View this post on Instagram
In 1988, Ray retired from his career as a factory manager. He was retired, but still wanted to stay busy (and his wife wanted him out of the house). So, he found the local timebank. At first, he didn't know what he could contribute, but, after some coaching, he realized that his people skills could help a lot of other timebankers. Namely, he led elder care support groups and provided end-of-life companionship to members of the community. One time Ray even helped an elderly man reconcile with his entire estranged family in a matter of weeks before passing away. In 1996, Ray was honored for his contributions to the timebank community by being selected as a Community Hero and carrying the torch for the olympics in Atlanta. A few weeks ago, Ray, wrote this letter to the ArchCare TimeBank saying, "I thank you for a great post-retirement life that still keeps me happy into my 90's." - ArchCare TimeBank, New York" http://ow.ly/dbRC30a2MEH . #timebankingis #community #50storiesin50days #timebanks #story #timeasmoney #elders
Reflection by Edgar Cahn
In 1996, the Olympics celebrated TimeBanking for the first time when Ray carried the torch as Community Hero. He had devoted a quarter century to TimeBanking.
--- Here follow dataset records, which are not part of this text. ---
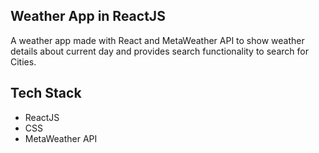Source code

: ## Weather App in ReactJS
A weather app made with React and MetaWeather API to show weather details about current day and provides search functionality to search for Cities.

## Tech Stack
- ReactJS
- CSS
- MetaWeather API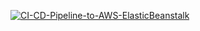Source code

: [![CI-CD-Pipeline-to-AWS-ElasticBeanstalk](https://github.com/edmitrenko/github-actions-cici-to-aws/actions/workflows/main.yml/badge.svg)](https://github.com/edmitrenko/github-actions-cici-to-aws/actions/workflows/main.yml)

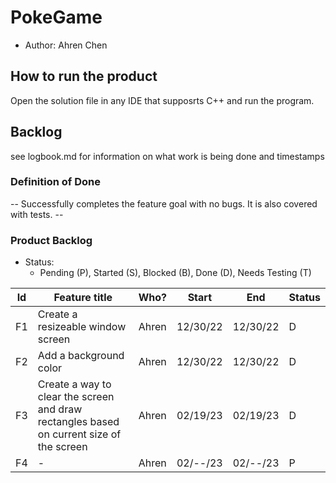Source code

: # PokeGame

  - Author: Ahren Chen

## How to run the product

Open the solution file in any IDE that supposrts C++ and run the program.

## Backlog
see logbook.md for information on what work is being done and timestamps
### Definition of Done

-- Successfully completes the feature goal with no bugs. It is also covered with tests. --

### Product Backlog
* Status:
    * Pending (P), Started (S), Blocked (B), Done (D), Needs Testing (T)

| Id | Feature title | Who? | Start | End | Status |
|:--:|---------------|------|-------|-----|--------|
| F1 | Create a resizeable window screen | Ahren | 12/30/22 | 12/30/22 | D |
| F2 | Add a background color | Ahren | 12/30/22 | 12/30/22 | D |
| F3 | Create a way to clear the screen and draw rectangles based on current size of the screen | Ahren | 02/19/23 | 02/19/23 | D |
| F4 | - | Ahren | 02/--/23 | 02/--/23 | P |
TimeBank has its own Olympic Champions.
If anyone rates the recognition as a TimeBank Olympic Champion, it is Mashi Blech. Going back to 1987, she carried the torch, first for Elderplan’s timebank, sponsored by a Jewish Organization, then for the Visiting Nurse Service, a non-denominational sponsor and now for Archcare, sponsored by the Catholic ArchDiocese of New York. Mashi’s efforts span three decades and she is still going strong. TimeBanking spans all faiths.
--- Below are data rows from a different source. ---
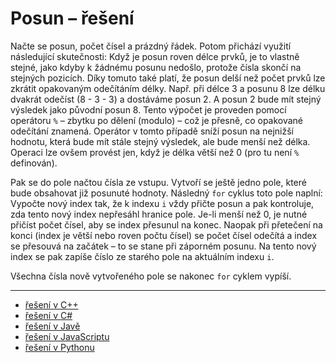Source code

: # Posun – řešení

Načte se posun, počet čísel a prázdný řádek. Potom přichází využití následující skutečnosti: Když je posun roven délce
prvků, je to vlastně stejné, jako kdyby k žádnému posunu nedošlo, protože čísla skončí na stejných pozicích. Díky tomuto
také platí, že posun delší než počet prvků lze zkrátit opakovaným odečítáním délky. Např. při délce 3 a posunu 8 lze
délku dvakrát odečíst (8 - 3 - 3) a dostáváme posun 2. A posun 2 bude mít stejný výsledek jako původní posun 8. Tento
výpočet je proveden pomocí operátoru `%` – zbytku po dělení (modulo) – což je přesně, co opakované odečítání znamená.
Operátor v tomto případě sníží posun na nejnižší hodnotu, která bude mít stále stejný výsledek, ale bude menší než
délka. Operaci lze ovšem provést jen, když je délka větší než 0 (pro tu není `%` definován).

Pak se do pole načtou čísla ze vstupu. Vytvoří se ještě jedno pole, které bude obsahovat již posunuté hodnoty.
Následný `for` cyklus toto pole naplní: Vypočte nový index tak, že k indexu `i` vždy přičte posun a pak kontroluje, zda
tento nový index nepřesáhl hranice pole. Je-li menší než 0, je nutné přičíst počet čísel, aby se index přesunul na
konec. Naopak při přetečení na konci (index je větší nebo roven počtu čísel) se počet čísel odečítá a index se přesouvá
na začátek – to se stane při záporném posunu. Na tento nový index se pak zapíše číslo ze starého pole na aktuálním
indexu `i`.

Všechna čísla nově vytvořeného pole se nakonec `for` cyklem vypíší.

---

- [řešení v C++](main.cpp)
- [řešení v C#](main.cs)
- [řešení v Javě](main.java)
- [řešení v JavaScriptu](main.js)
- [řešení v Pythonu](main.py)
As life expectancy increases and as artificial intelligence (AI), automation and robotics transform the world of work, there is a new Olympics: fashioning the world we want for each other, the world of the future. As computers, memory chips, and information technology transform the economy, work is less and less about the production of physical objects.
We are summoned to sculpt the future and to invest as never before in preserving and enhancing the quality of life. As a species, humans are entering an era of longevity where life’s challenge is to find continuing meaning and purpose. Economics as the science that studies the production, distribution, and consumption of goods and services will increasingly be called upon to wrestle with the question: Toward what end?